### ACTIVITY
The answer should consist of all the records, copied exactly.

(Saved entries)
== Segment start ==
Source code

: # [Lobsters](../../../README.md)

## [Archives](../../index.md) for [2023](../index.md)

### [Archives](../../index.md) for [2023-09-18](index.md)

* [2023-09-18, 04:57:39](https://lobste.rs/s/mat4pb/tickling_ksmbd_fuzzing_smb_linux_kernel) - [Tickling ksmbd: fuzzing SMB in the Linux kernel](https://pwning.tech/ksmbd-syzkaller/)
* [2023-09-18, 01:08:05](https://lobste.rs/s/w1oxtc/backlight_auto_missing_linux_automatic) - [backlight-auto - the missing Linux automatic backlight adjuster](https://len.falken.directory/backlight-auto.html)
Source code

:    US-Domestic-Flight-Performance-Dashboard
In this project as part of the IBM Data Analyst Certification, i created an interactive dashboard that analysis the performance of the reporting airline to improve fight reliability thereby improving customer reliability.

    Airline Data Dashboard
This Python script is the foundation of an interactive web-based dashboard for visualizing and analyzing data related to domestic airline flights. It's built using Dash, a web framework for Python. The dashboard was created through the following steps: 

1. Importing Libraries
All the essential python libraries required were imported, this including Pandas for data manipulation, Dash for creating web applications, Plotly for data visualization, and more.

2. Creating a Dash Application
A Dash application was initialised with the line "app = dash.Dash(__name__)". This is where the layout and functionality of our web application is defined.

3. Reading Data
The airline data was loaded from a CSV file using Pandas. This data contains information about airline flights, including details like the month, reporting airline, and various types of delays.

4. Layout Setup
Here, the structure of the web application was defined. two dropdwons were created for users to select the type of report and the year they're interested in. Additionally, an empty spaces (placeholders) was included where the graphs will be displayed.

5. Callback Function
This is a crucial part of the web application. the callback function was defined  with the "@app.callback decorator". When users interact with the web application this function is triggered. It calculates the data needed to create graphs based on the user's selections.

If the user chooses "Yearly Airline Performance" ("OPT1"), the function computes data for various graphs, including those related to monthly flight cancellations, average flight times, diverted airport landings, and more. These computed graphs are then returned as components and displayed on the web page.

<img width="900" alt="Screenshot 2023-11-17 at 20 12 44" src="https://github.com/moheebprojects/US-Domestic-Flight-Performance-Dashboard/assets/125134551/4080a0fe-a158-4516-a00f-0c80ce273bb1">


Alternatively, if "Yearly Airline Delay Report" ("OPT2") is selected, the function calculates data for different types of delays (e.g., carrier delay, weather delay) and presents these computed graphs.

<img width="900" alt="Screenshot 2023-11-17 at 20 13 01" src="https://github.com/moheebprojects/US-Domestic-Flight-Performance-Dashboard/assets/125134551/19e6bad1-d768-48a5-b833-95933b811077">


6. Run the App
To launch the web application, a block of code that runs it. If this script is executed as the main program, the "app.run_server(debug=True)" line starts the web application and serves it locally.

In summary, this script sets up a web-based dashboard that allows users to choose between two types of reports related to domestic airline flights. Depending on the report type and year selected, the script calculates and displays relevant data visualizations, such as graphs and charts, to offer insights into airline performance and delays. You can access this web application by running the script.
== Segment end ==
### SOLUTION
Source code

: # [Lobsters](../../../README.md)

## [Archives](../../index.md) for [2023](../index.md)

### [Archives](../../index.md) for [2023-09-18](index.md)

* [2023-09-18, 04:57:39](https://lobste.rs/s/mat4pb/tickling_ksmbd_fuzzing_smb_linux_kernel) - [Tickling ksmbd: fuzzing SMB in the Linux kernel](https://pwning.tech/ksmbd-syzkaller/)
* [2023-09-18, 01:08:05](https://lobste.rs/s/w1oxtc/backlight_auto_missing_linux_automatic) - [backlight-auto - the missing Linux automatic backlight adjuster](https://len.falken.directory/backlight-auto.html)
Source code

:    US-Domestic-Flight-Performance-Dashboard
In this project as part of the IBM Data Analyst Certification, i created an interactive dashboard that analysis the performance of the reporting airline to improve fight reliability thereby improving customer reliability.

    Airline Data Dashboard
This Python script is the foundation of an interactive web-based dashboard for visualizing and analyzing data related to domestic airline flights. It's built using Dash, a web framework for Python. The dashboard was created through the following steps: 

1. Importing Libraries
All the essential python libraries required were imported, this including Pandas for data manipulation, Dash for creating web applications, Plotly for data visualization, and more.

2. Creating a Dash Application
A Dash application was initialised with the line "app = dash.Dash(__name__)". This is where the layout and functionality of our web application is defined.

3. Reading Data
The airline data was loaded from a CSV file using Pandas. This data contains information about airline flights, including details like the month, reporting airline, and various types of delays.

4. Layout Setup
Here, the structure of the web application was defined. two dropdwons were created for users to select the type of report and the year they're interested in. Additionally, an empty spaces (placeholders) was included where the graphs will be displayed.

5. Callback Function
This is a crucial part of the web application. the callback function was defined  with the "@app.callback decorator". When users interact with the web application this function is triggered. It calculates the data needed to create graphs based on the user's selections.

If the user chooses "Yearly Airline Performance" ("OPT1"), the function computes data for various graphs, including those related to monthly flight cancellations, average flight times, diverted airport landings, and more. These computed graphs are then returned as components and displayed on the web page.

<img width="900" alt="Screenshot 2023-11-17 at 20 12 44" src="https://github.com/moheebprojects/US-Domestic-Flight-Performance-Dashboard/assets/125134551/4080a0fe-a158-4516-a00f-0c80ce273bb1">


Alternatively, if "Yearly Airline Delay Report" ("OPT2") is selected, the function calculates data for different types of delays (e.g., carrier delay, weather delay) and presents these computed graphs.

<img width="900" alt="Screenshot 2023-11-17 at 20 13 01" src="https://github.com/moheebprojects/US-Domestic-Flight-Performance-Dashboard/assets/125134551/19e6bad1-d768-48a5-b833-95933b811077">


6. Run the App
To launch the web application, a block of code that runs it. If this script is executed as the main program, the "app.run_server(debug=True)" line starts the web application and serves it locally.

In summary, this script sets up a web-based dashboard that allows users to choose between two types of reports related to domestic airline flights. Depending on the report type and year selected, the script calculates and displays relevant data visualizations, such as graphs and charts, to offer insights into airline performance and delays. You can access this web application by running the script.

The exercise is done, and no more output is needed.